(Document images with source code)
★ ★ ★ ★
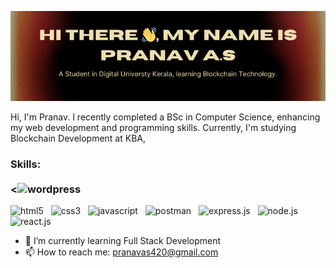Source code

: ![Student in Digital Universty Kerala, learning Blockchain Technology.](https://github.com/PranavAS22/PranavAS22/blob/main/profile.png)

Hi, I'm Pranav. I recently completed a BSc in Computer Science, enhancing my web development and programming skills. Currently, I'm studying Blockchain Development at KBA,

### Skills:<br> <br> <<img src='https://cdn.jsdelivr.net/gh/devicons/devicon@latest/icons/wordpress/wordpress-original.svg' alt='wordpress' height='40'> &nbsp;
<img src='https://cdn.jsdelivr.net/gh/devicons/devicon@latest/icons/html5/html5-original.svg' alt='html5' height='40'> &nbsp;
<img src='https://cdn.jsdelivr.net/gh/devicons/devicon@latest/icons/css3/css3-original.svg' alt='css3' height='40'> &nbsp;
<img src='https://cdn.jsdelivr.net/gh/devicons/devicon@latest/icons/javascript/javascript-original.svg' alt='javascript' height='40'> &nbsp;
<img src='https://cdn.jsdelivr.net/gh/devicons/devicon@latest/icons/postman/postman-original.svg' alt='postman' height='40'> &nbsp;
<img src='https://cdn.jsdelivr.net/gh/devicons/devicon@latest/icons/express/express-original.svg' alt='express.js' height='40'> &nbsp;
<img src='https://cdn.jsdelivr.net/gh/devicons/devicon@latest/icons/nodejs/nodejs-original.svg' alt='node.js' height='40'> &nbsp;
<img src='https://cdn.jsdelivr.net/gh/devicons/devicon@latest/icons/react/react-original.svg' alt='react.js' height='40'> &nbsp;

- 🌱 I’m currently learning Full Stack Development 
- 📫 How to reach me: pranavas420@gmail.com 





<!--
**PranavAS22/PranavAS22** is a ✨ _special_ ✨ repository because its `README.md` (this file) appears on your GitHub profile.

Here are some ideas to get you started:

- 🔭 I’m currently working on ...
- 🌱 I’m currently learning ...
- 👯 I’m looking to collaborate on ...
- 🤔 I’m looking for help with ...
- 💬 Ask me about ...
- 📫 How to reach me: ...
- 😄 Pronouns: ...
- ⚡ Fun fact: ...
-->
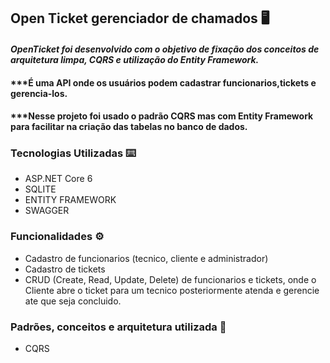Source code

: ## Open Ticket gerenciador de chamados 🖥️

#### ***OpenTicket foi desenvolvido com o objetivo de fixação dos conceitos de arquitetura limpa, CQRS e utilização do Entity Framework.*** 
#### ***É uma API onde os usuários podem cadastrar funcionarios,tickets e gerencia-los.
#### ***Nesse projeto foi usado o padrão CQRS mas com Entity Framework para facilitar na criação das tabelas no banco de dados.

### **Tecnologias Utilizadas** ⌨️
- ASP.NET Core 6
- SQLITE 
- ENTITY FRAMEWORK
- SWAGGER

### **Funcionalidades** ⚙️
- Cadastro de funcionarios (tecnico, cliente e administrador)
- Cadastro de tickets
- CRUD (Create, Read, Update, Delete) de funcionarios e tickets, onde o Cliente abre o ticket para um tecnico posteriormente atenda e gerencie ate que seja concluido.

### **Padrões, conceitos e arquitetura utilizada** 📂
- CQRS
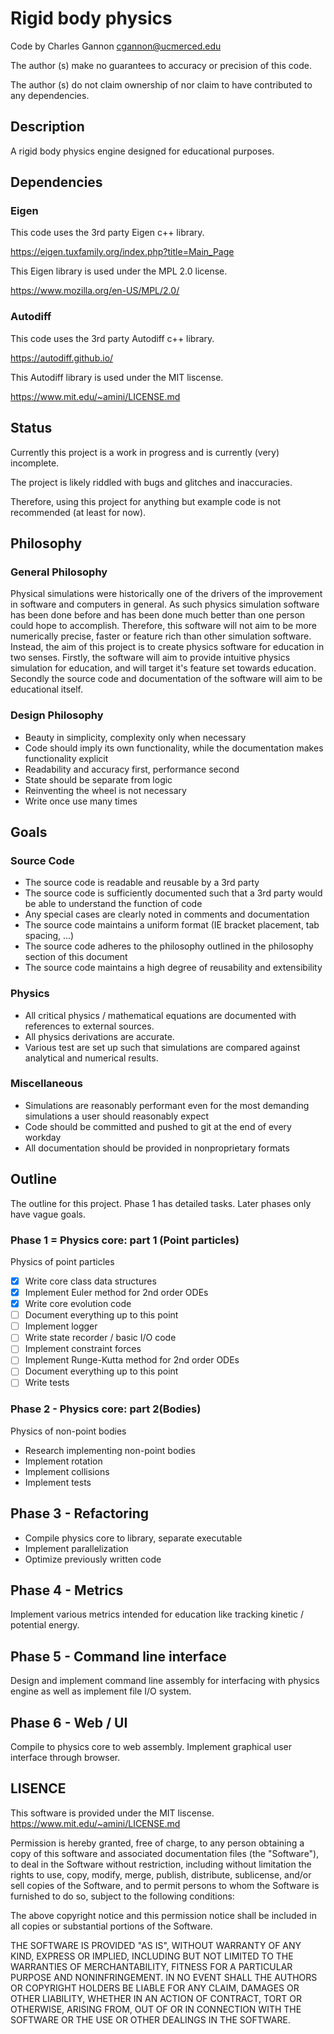 # Rigid body physics
Code by Charles Gannon cgannon@ucmerced.edu

The author (s) make no guarantees to accuracy or precision of this code.

The author (s) do not claim ownership of nor claim to have contributed to any dependencies.

## Description
A rigid body physics engine designed for educational purposes.

## Dependencies

### Eigen

This code uses the 3rd party Eigen c++ library.

https://eigen.tuxfamily.org/index.php?title=Main_Page

This Eigen library is used under the MPL 2.0 license.

https://www.mozilla.org/en-US/MPL/2.0/

### Autodiff
This code uses the 3rd party Autodiff c++ library.

https://autodiff.github.io/

This Autodiff library is used under the MIT liscense.

https://www.mit.edu/~amini/LICENSE.md

## Status

Currently this project is a work in progress and is currently (very) incomplete.

The project is likely riddled with bugs and glitches and inaccuracies.

Therefore, using this project for anything but example code is not recommended (at least for now).

## Philosophy

### General Philosophy
Physical simulations were historically one of the drivers of the improvement in software and computers in general.
As such physics simulation software has been done before and has been done much better than one person could hope to accomplish.
Therefore, this software will not aim to be more numerically precise, faster or feature rich than other simulation software. 
Instead, the aim of this project is to create physics software for education in two senses. Firstly, the software
will aim to provide intuitive physics simulation for education, and will target it's feature set towards education. Secondly the source 
code and documentation of the software will aim to be educational itself.

### Design Philosophy
- Beauty in simplicity, complexity only when necessary
- Code should imply its own functionality, while the documentation makes functionality explicit
- Readability and accuracy first, performance second
- State should be separate from logic
- Reinventing the wheel is not necessary
- Write once use many times

## Goals

### Source Code
- The source code is readable and reusable by a 3rd party
- The source code is sufficiently documented such that a 3rd party would be able to understand the function of code
- Any special cases are clearly noted in comments and documentation
- The source code maintains a uniform format (IE bracket placement, tab spacing, ...)
- The source code adheres to the philosophy outlined in the philosophy section of this document
- The source code maintains a high degree of reusability and extensibility

### Physics
- All critical physics / mathematical equations are documented with references to external sources.
- All physics derivations are accurate.
- Various test are set up such that simulations are compared against analytical and numerical results.

### Miscellaneous
- Simulations are reasonably performant even for the most demanding simulations a user should reasonably expect
- Code should be committed and pushed to git at the end of every workday
- All documentation should be provided in nonproprietary formats

## Outline

The outline for this project. Phase 1 has detailed tasks. Later phases only have vague goals.

### Phase 1 = Physics core: part 1 (Point particles)
Physics of point particles
- [x] Write core class data structures
- [x] Implement Euler method for 2nd order ODEs
- [x] Write core evolution code
- [ ] Document everything up to this point
- [ ] Implement logger
- [ ] Write state recorder / basic I/O code
- [ ] Implement constraint forces
- [ ] Implement Runge-Kutta method for 2nd order ODEs
- [ ] Document everything up to this point
- [ ] Write tests

### Phase 2 - Physics core: part 2(Bodies)
Physics of non-point bodies
- Research implementing non-point bodies 
- Implement rotation
- Implement collisions
- Implement tests

## Phase 3 - Refactoring
- Compile physics core to library, separate executable
- Implement parallelization
- Optimize previously written code

## Phase 4 - Metrics
Implement various metrics intended for education like tracking kinetic / potential energy.

## Phase 5 - Command line interface
Design and implement command line assembly for interfacing with physics engine as well as 
implement file I/O system.

## Phase 6 - Web / UI
Compile to physics core to web assembly. Implement graphical user interface through browser.

## LISENCE

This software is provided under the MIT liscense.
https://www.mit.edu/~amini/LICENSE.md

Permission is hereby granted, free of charge, to any person obtaining a copy of this software and associated documentation files (the "Software"), to deal in the Software without restriction, including without limitation the rights to use, copy, modify, merge, publish, distribute, sublicense, and/or sell copies of the Software, and to permit persons to whom the Software is furnished to do so, subject to the following conditions:

The above copyright notice and this permission notice shall be included in all copies or substantial portions of the Software.

THE SOFTWARE IS PROVIDED "AS IS", WITHOUT WARRANTY OF ANY KIND, EXPRESS OR IMPLIED, INCLUDING BUT NOT LIMITED TO THE WARRANTIES OF MERCHANTABILITY, FITNESS FOR A PARTICULAR PURPOSE AND NONINFRINGEMENT. IN NO EVENT SHALL THE AUTHORS OR COPYRIGHT HOLDERS BE LIABLE FOR ANY CLAIM, DAMAGES OR OTHER LIABILITY, WHETHER IN AN ACTION OF CONTRACT, TORT OR OTHERWISE, ARISING FROM, OUT OF OR IN CONNECTION WITH THE SOFTWARE OR THE USE OR OTHER DEALINGS IN THE SOFTWARE.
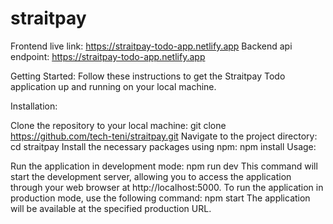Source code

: # straitpay
Frontend live link:  https://straitpay-todo-app.netlify.app 
Backend api endpoint: https://straitpay-todo-app.netlify.app


Getting Started: Follow these instructions to get the Straitpay Todo application up and running on your local machine.

Installation:

Clone the repository to your local machine: git clone https://github.com/tech-teni/straitpay.git
Navigate to the project directory: cd straitpay
Install the necessary packages using npm: npm install
Usage:

Run the application in development mode: npm run dev This command will start the development server, allowing you to access the application through your web browser at http://localhost:5000.
To run the application in production mode, use the following command: npm start The application will be available at the specified production URL.
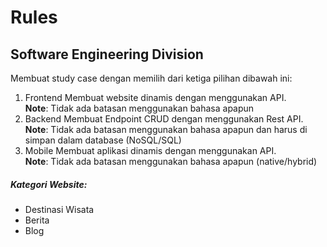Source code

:# Rules
## Software Engineering Division

Membuat study case dengan memilih dari ketiga pilihan dibawah ini:
1. Frontend
    Membuat website dinamis dengan menggunakan API.\
    **Note**: Tidak ada batasan menggunakan bahasa apapun 
2. Backend
    Membuat Endpoint CRUD dengan menggunakan Rest API. \
    **Note**: Tidak ada batasan menggunakan bahasa apapun dan harus di simpan dalam database (NoSQL/SQL)
3. Mobile
    Membuat aplikasi dinamis dengan menggunakan API.\
    **Note**: Tidak ada batasan menggunakan bahasa apapun (native/hybrid)

##### Kategori Website:
- Destinasi Wisata
- Berita
- Blog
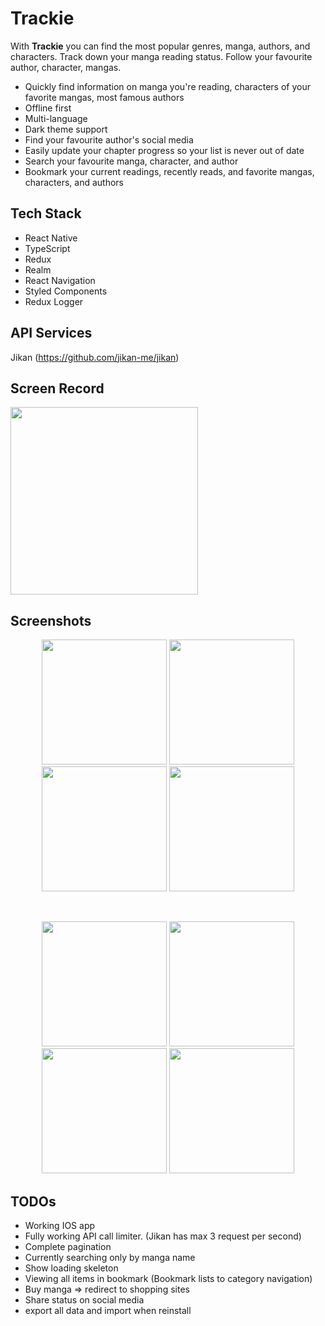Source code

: 
# Trackie

With <strong>Trackie</strong> you can find the most popular genres, manga, authors, and characters. Track down your manga reading status. Follow your favourite author, character, mangas. 
- Quickly find information on manga you're reading, characters of your favorite mangas, most famous authors
- Offline first
- Multi-language
- Dark theme support
- Find your favourite author's social media
- Easily update your chapter progress so your list is never out of date
- Search your favourite manga, character, and author
- Bookmark your current readings, recently reads, and favorite mangas, characters, and authors

## Tech Stack 
- React Native
- TypeScript
- Redux
- Realm
- React Navigation
- Styled Components
- Redux Logger
  

## API Services 
Jikan (https://github.com/jikan-me/jikan)  


## Screen Record
<img src="https://github.com/etasdemir/Trackie/blob/main/screenshots/screen_record.gif?raw=true" width="300">
  

## Screenshots
<p align="center">
  <img src="https://github.com/etasdemir/Trackie/blob/main/screenshots/home_light.jpg?raw=true" width="200">
  <img src="https://github.com/etasdemir/Trackie/blob/main/screenshots/search_dark.jpg?raw=true" width="200">
  <img src="https://github.com/etasdemir/Trackie/blob/main/screenshots/bookmark_light.jpg?raw=true" width="200">
  <img src="https://github.com/etasdemir/Trackie/blob/main/screenshots/profile_light.jpg?raw=true" width="200">
</p>
<br>
<p align="center">
  <img src="https://github.com/etasdemir/Trackie/blob/main/screenshots/category_dark.jpg?raw=true" width="200">
  <img src="https://github.com/etasdemir/Trackie/blob/main/screenshots/manga_detail_light.jpg?raw=true" width="200">
  <img src="https://github.com/etasdemir/Trackie/blob/main/screenshots/author_detail_dark.jpg?raw=true" width="200">
  <img src="https://github.com/etasdemir/Trackie/blob/main/screenshots/character_detail_dark.jpg?raw=true" width="200">
</p>


## TODOs
- Working IOS app
- Fully working API call limiter. (Jikan has max 3 request per second)
- Complete pagination
- Currently searching only by manga name
- Show loading skeleton
- Viewing all items in bookmark (Bookmark lists to category navigation)
- Buy manga => redirect to shopping sites
- Share status on social media
- export all data and import when reinstall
★ ★ ★ ★
• ASSIGNED TASK: The response consists of the lines above that contain "learning".

• ANSWER SPACE:
: ![Student in Digital Universty Kerala, learning Blockchain Technology.](https://github.com/PranavAS22/PranavAS22/blob/main/profile.png)
- 🌱 I’m currently learning Full Stack Development 
- 🌱 I’m currently learning ...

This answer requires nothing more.